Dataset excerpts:
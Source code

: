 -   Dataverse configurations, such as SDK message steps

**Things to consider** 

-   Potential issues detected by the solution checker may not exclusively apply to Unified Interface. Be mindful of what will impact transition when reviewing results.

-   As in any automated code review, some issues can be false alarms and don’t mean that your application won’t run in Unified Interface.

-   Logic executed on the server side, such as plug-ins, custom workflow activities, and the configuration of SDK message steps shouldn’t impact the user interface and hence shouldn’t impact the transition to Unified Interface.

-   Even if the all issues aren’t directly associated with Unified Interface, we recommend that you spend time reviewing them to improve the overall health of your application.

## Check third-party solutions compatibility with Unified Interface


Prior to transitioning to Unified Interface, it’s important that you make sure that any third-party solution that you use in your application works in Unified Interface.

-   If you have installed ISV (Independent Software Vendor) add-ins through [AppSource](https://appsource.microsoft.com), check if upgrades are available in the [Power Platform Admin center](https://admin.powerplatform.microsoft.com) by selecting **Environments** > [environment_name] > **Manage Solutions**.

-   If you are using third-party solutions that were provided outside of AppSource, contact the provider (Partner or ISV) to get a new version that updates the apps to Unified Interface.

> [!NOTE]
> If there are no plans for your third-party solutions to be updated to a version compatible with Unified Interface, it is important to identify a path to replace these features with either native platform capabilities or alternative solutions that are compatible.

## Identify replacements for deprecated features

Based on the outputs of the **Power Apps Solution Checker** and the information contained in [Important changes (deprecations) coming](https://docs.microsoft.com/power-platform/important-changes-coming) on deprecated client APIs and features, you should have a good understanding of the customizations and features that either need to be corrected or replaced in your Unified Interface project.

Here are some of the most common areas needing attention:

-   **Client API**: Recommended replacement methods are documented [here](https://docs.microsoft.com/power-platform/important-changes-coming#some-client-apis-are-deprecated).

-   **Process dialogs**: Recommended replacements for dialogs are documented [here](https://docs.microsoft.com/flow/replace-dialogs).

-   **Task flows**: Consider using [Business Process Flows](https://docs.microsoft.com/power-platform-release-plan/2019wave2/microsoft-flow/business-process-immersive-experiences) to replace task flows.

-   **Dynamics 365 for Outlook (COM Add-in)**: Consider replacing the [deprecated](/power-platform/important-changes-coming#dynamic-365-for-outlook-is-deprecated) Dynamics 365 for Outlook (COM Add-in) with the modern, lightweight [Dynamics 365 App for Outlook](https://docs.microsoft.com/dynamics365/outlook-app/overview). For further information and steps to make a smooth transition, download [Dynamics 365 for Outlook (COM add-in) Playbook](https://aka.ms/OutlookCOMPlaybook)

**Problem to solve:**
Look through the entries above; copy each line where the string "AppSource" appears.

**Expected answer:**
-   If you have installed ISV (Independent Software Vendor) add-ins through [AppSource](https://appsource.microsoft.com), check if upgrades are available in the [Power Platform Admin center](https://admin.powerplatform.microsoft.com) by selecting **Environments** > [environment_name] > **Manage Solutions**.
-   If you are using third-party solutions that were provided outside of AppSource, contact the provider (Partner or ISV) to get a new version that updates the apps to Unified Interface.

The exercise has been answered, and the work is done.